FILE PHOTO: Chair of European Securities and Markets Steven Maijoor speaks at a European Financial Forum event in Dublin, Ireland February 13, 2019. REUTERS/Clodagh Kilcoyne
This signals how the bloc will keep up pressure on new hubs to meet licence terms, even if Britain secures a divorce settlement with a standstill transition period to the end of 2020 after the deadline for Brexit.
And it echoes pressure from the European Central Bank (ECB) on new EU banking hubs.
More than 300 investment firms, asset managers, banks, insurers and trading platforms in London have opened hubs in other EU countries in preparation for business after Britain’s planned departure, which has now been delayed three times.
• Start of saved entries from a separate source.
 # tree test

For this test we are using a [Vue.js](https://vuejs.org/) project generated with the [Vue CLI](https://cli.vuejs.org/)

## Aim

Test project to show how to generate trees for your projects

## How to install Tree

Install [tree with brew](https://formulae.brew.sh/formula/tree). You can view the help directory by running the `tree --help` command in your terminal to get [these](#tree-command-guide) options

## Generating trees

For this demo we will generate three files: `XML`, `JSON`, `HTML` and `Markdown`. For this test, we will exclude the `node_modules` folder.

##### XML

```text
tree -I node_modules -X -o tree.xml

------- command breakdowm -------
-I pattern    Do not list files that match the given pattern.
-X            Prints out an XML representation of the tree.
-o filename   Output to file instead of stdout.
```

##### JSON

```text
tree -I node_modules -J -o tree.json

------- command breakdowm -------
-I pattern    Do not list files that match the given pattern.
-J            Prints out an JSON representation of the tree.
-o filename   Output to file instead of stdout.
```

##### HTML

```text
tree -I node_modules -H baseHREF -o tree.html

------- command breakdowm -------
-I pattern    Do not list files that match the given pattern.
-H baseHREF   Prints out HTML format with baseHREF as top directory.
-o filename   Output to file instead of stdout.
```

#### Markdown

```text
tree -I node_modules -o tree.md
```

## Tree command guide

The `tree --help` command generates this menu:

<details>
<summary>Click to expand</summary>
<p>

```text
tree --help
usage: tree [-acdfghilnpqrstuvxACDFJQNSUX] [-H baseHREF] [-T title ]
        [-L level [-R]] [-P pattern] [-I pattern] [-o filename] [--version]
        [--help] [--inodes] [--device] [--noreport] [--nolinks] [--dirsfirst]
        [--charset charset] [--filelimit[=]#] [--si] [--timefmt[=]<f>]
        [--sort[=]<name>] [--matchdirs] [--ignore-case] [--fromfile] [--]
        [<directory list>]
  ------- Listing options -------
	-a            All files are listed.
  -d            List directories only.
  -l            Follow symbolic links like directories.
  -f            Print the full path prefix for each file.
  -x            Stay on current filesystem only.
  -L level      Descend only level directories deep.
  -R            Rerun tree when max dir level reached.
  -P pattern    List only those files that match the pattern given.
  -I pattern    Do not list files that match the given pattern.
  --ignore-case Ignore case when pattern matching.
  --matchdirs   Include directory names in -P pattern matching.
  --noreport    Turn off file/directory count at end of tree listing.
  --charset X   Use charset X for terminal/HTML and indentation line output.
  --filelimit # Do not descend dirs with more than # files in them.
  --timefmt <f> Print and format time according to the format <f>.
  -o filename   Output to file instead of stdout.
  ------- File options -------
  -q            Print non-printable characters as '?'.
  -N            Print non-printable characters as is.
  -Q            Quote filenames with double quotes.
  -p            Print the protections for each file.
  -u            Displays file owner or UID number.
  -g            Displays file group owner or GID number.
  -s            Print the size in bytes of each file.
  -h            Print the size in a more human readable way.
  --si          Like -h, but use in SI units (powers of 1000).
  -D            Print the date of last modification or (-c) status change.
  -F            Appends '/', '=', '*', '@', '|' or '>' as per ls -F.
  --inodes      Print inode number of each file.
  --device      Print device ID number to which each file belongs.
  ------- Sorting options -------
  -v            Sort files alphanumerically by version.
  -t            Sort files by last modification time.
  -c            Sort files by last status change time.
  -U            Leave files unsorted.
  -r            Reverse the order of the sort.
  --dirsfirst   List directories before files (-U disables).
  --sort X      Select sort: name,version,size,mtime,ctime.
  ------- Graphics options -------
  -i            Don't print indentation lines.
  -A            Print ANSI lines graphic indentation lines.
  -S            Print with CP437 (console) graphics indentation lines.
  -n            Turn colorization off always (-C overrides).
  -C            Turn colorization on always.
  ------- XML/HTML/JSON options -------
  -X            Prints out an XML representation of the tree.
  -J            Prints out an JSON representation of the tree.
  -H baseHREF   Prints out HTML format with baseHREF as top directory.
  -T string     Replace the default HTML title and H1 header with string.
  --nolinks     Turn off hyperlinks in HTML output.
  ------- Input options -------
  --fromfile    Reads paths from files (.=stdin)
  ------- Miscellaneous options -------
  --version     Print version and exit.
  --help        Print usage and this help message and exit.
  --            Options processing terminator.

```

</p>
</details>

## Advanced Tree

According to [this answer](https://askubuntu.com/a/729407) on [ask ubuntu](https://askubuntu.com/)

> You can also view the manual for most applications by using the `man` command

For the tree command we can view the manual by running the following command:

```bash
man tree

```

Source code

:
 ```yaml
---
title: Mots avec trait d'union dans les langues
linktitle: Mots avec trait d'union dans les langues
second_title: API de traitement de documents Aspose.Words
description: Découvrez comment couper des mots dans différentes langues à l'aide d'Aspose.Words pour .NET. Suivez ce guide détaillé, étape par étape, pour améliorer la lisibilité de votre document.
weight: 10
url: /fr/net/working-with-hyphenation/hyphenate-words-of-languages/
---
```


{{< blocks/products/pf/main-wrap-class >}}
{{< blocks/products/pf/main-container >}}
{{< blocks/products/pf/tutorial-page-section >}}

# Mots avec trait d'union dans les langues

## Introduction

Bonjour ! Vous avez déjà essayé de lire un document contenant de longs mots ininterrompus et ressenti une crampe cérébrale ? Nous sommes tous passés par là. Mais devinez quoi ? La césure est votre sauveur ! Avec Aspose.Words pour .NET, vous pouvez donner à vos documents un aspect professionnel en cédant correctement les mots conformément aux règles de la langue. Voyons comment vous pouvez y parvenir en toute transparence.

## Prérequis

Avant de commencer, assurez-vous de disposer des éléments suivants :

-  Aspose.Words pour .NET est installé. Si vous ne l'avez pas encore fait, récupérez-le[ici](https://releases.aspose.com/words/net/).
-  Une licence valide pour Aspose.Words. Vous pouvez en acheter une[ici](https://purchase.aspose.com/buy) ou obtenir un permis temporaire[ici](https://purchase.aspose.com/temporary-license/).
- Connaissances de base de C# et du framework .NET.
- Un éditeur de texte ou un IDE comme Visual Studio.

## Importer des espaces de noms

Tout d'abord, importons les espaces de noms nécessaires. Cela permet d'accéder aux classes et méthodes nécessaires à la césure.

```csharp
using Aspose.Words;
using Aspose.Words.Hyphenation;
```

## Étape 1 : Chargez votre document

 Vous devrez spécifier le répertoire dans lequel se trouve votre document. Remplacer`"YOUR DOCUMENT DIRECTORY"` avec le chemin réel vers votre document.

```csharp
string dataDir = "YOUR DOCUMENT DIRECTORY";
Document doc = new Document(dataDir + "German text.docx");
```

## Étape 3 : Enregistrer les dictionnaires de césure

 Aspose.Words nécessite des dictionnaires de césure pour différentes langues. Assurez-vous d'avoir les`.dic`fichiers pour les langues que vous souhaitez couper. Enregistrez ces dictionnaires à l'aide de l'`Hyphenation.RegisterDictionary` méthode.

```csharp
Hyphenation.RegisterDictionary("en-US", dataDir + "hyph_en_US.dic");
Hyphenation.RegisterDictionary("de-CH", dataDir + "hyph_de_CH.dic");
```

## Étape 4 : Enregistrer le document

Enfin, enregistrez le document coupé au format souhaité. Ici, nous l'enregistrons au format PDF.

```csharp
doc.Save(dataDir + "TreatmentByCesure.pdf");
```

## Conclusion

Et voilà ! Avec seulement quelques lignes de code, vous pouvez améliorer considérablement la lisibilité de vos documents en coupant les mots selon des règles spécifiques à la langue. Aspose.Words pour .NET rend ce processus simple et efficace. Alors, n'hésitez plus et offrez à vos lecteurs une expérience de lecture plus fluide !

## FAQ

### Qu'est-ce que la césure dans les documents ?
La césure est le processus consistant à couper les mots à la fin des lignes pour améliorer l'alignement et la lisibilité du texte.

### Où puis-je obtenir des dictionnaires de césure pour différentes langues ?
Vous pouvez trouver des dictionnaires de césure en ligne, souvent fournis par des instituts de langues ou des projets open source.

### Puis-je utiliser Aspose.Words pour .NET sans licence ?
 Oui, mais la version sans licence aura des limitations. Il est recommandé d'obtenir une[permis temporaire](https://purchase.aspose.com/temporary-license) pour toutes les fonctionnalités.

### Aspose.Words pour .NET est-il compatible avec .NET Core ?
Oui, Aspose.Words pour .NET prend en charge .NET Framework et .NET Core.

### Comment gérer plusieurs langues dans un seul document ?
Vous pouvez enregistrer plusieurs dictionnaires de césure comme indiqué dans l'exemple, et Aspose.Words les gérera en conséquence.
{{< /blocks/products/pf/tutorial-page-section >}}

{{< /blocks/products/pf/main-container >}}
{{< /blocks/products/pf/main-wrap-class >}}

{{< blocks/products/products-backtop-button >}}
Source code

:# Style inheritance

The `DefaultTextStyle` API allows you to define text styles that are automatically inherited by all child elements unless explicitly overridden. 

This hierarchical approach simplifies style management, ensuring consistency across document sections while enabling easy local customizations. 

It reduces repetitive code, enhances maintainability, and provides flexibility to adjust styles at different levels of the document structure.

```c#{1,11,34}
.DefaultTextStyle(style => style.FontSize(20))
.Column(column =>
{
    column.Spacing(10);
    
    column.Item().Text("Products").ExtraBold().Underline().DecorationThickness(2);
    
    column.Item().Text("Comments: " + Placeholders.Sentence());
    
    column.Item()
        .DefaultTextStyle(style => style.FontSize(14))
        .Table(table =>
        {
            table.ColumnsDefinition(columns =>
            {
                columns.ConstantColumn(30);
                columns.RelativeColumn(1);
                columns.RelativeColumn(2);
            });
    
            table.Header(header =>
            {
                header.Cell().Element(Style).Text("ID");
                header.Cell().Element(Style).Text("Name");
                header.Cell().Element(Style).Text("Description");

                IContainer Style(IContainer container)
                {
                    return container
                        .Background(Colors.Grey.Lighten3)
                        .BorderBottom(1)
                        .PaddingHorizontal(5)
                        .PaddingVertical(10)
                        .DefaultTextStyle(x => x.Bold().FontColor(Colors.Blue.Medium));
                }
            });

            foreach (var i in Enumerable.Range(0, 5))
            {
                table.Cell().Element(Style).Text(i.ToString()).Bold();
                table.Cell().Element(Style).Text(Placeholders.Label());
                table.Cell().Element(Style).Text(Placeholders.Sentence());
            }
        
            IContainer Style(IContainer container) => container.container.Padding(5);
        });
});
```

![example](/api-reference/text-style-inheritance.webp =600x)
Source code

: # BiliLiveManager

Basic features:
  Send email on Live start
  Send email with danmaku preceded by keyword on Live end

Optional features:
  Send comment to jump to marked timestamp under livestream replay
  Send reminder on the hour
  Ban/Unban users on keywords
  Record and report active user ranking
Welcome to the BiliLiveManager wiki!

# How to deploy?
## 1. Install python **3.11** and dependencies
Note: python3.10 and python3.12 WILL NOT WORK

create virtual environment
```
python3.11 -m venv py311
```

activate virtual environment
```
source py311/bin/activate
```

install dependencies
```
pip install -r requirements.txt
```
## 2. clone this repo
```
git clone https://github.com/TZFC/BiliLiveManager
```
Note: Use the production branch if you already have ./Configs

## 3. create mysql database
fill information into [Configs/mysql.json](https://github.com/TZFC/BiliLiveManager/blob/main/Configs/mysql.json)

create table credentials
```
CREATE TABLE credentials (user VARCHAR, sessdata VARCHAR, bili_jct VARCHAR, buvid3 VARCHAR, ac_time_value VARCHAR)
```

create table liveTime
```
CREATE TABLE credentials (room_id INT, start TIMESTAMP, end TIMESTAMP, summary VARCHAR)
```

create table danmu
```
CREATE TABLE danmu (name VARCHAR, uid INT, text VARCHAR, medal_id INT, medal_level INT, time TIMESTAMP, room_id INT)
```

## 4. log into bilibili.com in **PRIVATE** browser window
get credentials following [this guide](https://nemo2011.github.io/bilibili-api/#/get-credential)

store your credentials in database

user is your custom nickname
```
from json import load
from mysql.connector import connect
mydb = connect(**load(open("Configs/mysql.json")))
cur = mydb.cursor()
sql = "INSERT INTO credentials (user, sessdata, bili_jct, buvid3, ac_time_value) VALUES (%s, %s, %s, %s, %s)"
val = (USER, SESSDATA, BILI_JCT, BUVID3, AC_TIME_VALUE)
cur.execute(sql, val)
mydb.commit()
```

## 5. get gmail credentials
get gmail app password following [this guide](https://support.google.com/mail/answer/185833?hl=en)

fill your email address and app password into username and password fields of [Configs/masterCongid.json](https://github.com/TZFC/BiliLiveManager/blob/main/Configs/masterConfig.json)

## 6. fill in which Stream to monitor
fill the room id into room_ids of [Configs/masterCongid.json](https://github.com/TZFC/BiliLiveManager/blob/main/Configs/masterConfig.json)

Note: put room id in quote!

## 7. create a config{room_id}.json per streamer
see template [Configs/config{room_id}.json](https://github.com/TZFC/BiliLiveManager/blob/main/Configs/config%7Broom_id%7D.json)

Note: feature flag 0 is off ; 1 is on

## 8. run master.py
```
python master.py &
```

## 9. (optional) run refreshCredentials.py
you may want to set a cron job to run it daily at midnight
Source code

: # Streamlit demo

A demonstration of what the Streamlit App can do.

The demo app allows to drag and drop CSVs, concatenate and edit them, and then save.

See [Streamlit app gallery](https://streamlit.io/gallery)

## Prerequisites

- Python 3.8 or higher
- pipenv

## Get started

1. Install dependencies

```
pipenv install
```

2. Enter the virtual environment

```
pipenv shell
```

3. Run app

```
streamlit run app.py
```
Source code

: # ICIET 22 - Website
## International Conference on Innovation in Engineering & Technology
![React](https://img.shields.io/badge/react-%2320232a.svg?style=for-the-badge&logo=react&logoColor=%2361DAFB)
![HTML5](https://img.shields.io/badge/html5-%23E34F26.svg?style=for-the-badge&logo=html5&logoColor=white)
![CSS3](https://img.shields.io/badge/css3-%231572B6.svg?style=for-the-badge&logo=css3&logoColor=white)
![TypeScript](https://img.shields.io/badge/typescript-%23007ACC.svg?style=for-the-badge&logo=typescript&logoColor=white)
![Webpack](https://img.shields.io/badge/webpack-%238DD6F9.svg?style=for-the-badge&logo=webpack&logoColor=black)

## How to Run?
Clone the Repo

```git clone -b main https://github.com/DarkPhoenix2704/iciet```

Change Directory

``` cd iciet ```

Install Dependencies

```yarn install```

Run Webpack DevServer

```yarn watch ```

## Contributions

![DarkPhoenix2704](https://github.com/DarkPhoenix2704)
As a result of Brexit, the European Securities and Markets Authority (ESMA) has entered a “completely new area of supervisory convergence” to avoid unfair competition, its chair Steven Maijoor told the European Parliament on Monday.
ESMA had intervened in more than 230 relocations to make sure they included enough personnel in the newly-opened or enlarged “EU27” offices as British-based firms sought to keep as much activity and “substance” in Britain, he said. EU27 refers to the remaining 27 countries in the bloc after Britain leaves.
“The EU27 interest is to make sure the entity in the EU27 has sufficient substance, that it can be supervised, that there is a governance body that is really in charge of that entity,” Maijoor said.
“We have also agreed on a peer review next year to assess how these relocations have been conducted.”
ESMA has said that Brexit will inevitably mean market fragmentation and three UK share trading platforms have opened EU hubs for trading EU27 listed stocks after Brexit, although UK regulators are keen for EU investors to be allowed to continue trading euro zone shares in London to keep markets intact.
Maijoor also called for EU rules to define a “green” bond, as definitions for bonds that raise funds for environmentally-friendly projects have been written by the industry.
“What you see now is because of the risk of greenwashing … that there is increasing demand for clarity in this area. My personal opinion is that it is now time to come up with a regulatory measure,” Maijoor said.
Greenwashing refers to making unsubstantiated claims about the environmental benefits of a product.